(RECORDS FOR THIS EXERCISE begins)

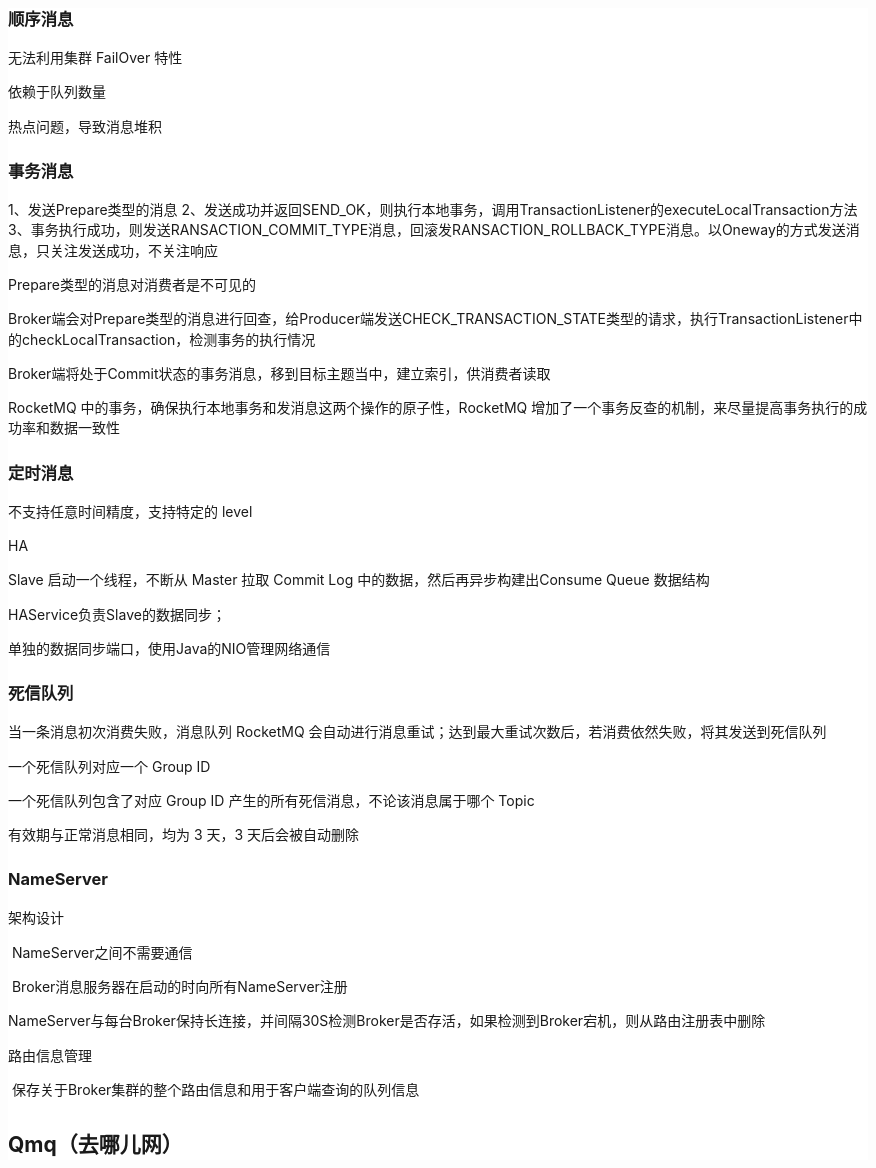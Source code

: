 ### 顺序消息

无法利用集群 FailOver 特性

依赖于队列数量

热点问题，导致消息堆积

### 事务消息

1、发送Prepare类型的消息
2、发送成功并返回SEND_OK，则执行本地事务，调用TransactionListener的executeLocalTransaction方法
3、事务执行成功，则发送RANSACTION_COMMIT_TYPE消息，回滚发RANSACTION_ROLLBACK_TYPE消息。以Oneway的方式发送消息，只关注发送成功，不关注响应

Prepare类型的消息对消费者是不可见的

Broker端会对Prepare类型的消息进行回查，给Producer端发送CHECK_TRANSACTION_STATE类型的请求，执行TransactionListener中的checkLocalTransaction，检测事务的执行情况

Broker端将处于Commit状态的事务消息，移到目标主题当中，建立索引，供消费者读取

RocketMQ 中的事务，确保执行本地事务和发消息这两个操作的原子性，RocketMQ 增加了一个事务反查的机制，来尽量提高事务执行的成功率和数据一致性

### 定时消息

不支持任意时间精度，支持特定的 level

HA

Slave 启动一个线程，不断从 Master 拉取 Commit Log 中的数据，然后再异步构建出Consume Queue 数据结构

HAService负责Slave的数据同步；

单独的数据同步端口，使用Java的NIO管理网络通信

### 死信队列

当一条消息初次消费失败，消息队列 RocketMQ 会自动进行消息重试；达到最大重试次数后，若消费依然失败，将其发送到死信队列

一个死信队列对应一个 Group ID

一个死信队列包含了对应 Group ID 产生的所有死信消息，不论该消息属于哪个 Topic

有效期与正常消息相同，均为 3 天，3 天后会被自动删除

### NameServer

架构设计

​	NameServer之间不需要通信

​	Broker消息服务器在启动的时向所有NameServer注册

​	NameServer与每台Broker保持长连接，并间隔30S检测Broker是否存活，如果检测到Broker宕机，则从路由注册表中删除

路由信息管理

​	保存关于Broker集群的整个路由信息和用于客户端查询的队列信息

## Qmq（去哪儿网）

(RECORDS FOR THIS EXERCISE ends)

Output each line exactly as shown above; no pictures go in the copy.

» SOLVED PROBLEM:
Source code

: ### 顺序消息

无法利用集群 FailOver 特性

依赖于队列数量

热点问题，导致消息堆积

### 事务消息

1、发送Prepare类型的消息
2、发送成功并返回SEND_OK，则执行本地事务，调用TransactionListener的executeLocalTransaction方法
3、事务执行成功，则发送RANSACTION_COMMIT_TYPE消息，回滚发RANSACTION_ROLLBACK_TYPE消息。以Oneway的方式发送消息，只关注发送成功，不关注响应

Prepare类型的消息对消费者是不可见的

Broker端会对Prepare类型的消息进行回查，给Producer端发送CHECK_TRANSACTION_STATE类型的请求，执行TransactionListener中的checkLocalTransaction，检测事务的执行情况

Broker端将处于Commit状态的事务消息，移到目标主题当中，建立索引，供消费者读取

RocketMQ 中的事务，确保执行本地事务和发消息这两个操作的原子性，RocketMQ 增加了一个事务反查的机制，来尽量提高事务执行的成功率和数据一致性

### 定时消息

不支持任意时间精度，支持特定的 level

HA

Slave 启动一个线程，不断从 Master 拉取 Commit Log 中的数据，然后再异步构建出Consume Queue 数据结构

HAService负责Slave的数据同步；

单独的数据同步端口，使用Java的NIO管理网络通信

### 死信队列

当一条消息初次消费失败，消息队列 RocketMQ 会自动进行消息重试；达到最大重试次数后，若消费依然失败，将其发送到死信队列

一个死信队列对应一个 Group ID

一个死信队列包含了对应 Group ID 产生的所有死信消息，不论该消息属于哪个 Topic

有效期与正常消息相同，均为 3 天，3 天后会被自动删除

### NameServer

架构设计

​	NameServer之间不需要通信

​	Broker消息服务器在启动的时向所有NameServer注册

​	NameServer与每台Broker保持长连接，并间隔30S检测Broker是否存活，如果检测到Broker宕机，则从路由注册表中删除

路由信息管理

​	保存关于Broker集群的整个路由信息和用于客户端查询的队列信息

## Qmq（去哪儿网）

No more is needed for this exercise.